PROBLEM DESCRIPTION: Return copies of the lines below that mention "calculations".

[Opening RECORDS section]

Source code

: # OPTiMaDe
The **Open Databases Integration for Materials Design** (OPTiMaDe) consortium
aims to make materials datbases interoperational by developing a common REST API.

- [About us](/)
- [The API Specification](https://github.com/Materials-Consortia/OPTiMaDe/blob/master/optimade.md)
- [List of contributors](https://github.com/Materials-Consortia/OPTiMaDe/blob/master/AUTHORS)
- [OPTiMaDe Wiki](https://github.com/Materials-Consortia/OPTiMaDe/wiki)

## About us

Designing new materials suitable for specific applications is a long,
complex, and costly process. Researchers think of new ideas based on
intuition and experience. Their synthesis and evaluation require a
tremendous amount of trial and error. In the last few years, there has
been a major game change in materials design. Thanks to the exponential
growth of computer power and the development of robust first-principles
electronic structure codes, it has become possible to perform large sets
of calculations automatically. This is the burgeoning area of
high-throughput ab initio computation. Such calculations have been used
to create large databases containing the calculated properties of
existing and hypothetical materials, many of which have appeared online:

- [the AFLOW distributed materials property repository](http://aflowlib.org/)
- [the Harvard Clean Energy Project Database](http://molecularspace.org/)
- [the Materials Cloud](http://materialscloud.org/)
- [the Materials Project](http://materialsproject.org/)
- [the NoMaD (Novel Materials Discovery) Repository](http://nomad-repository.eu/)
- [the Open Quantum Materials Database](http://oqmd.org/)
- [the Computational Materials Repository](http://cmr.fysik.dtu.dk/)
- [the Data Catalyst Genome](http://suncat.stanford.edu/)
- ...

[Closing RECORDS section]

RESPONSE AREA:
of calculations automatically. This is the burgeoning area of
high-throughput ab initio computation. Such calculations have been used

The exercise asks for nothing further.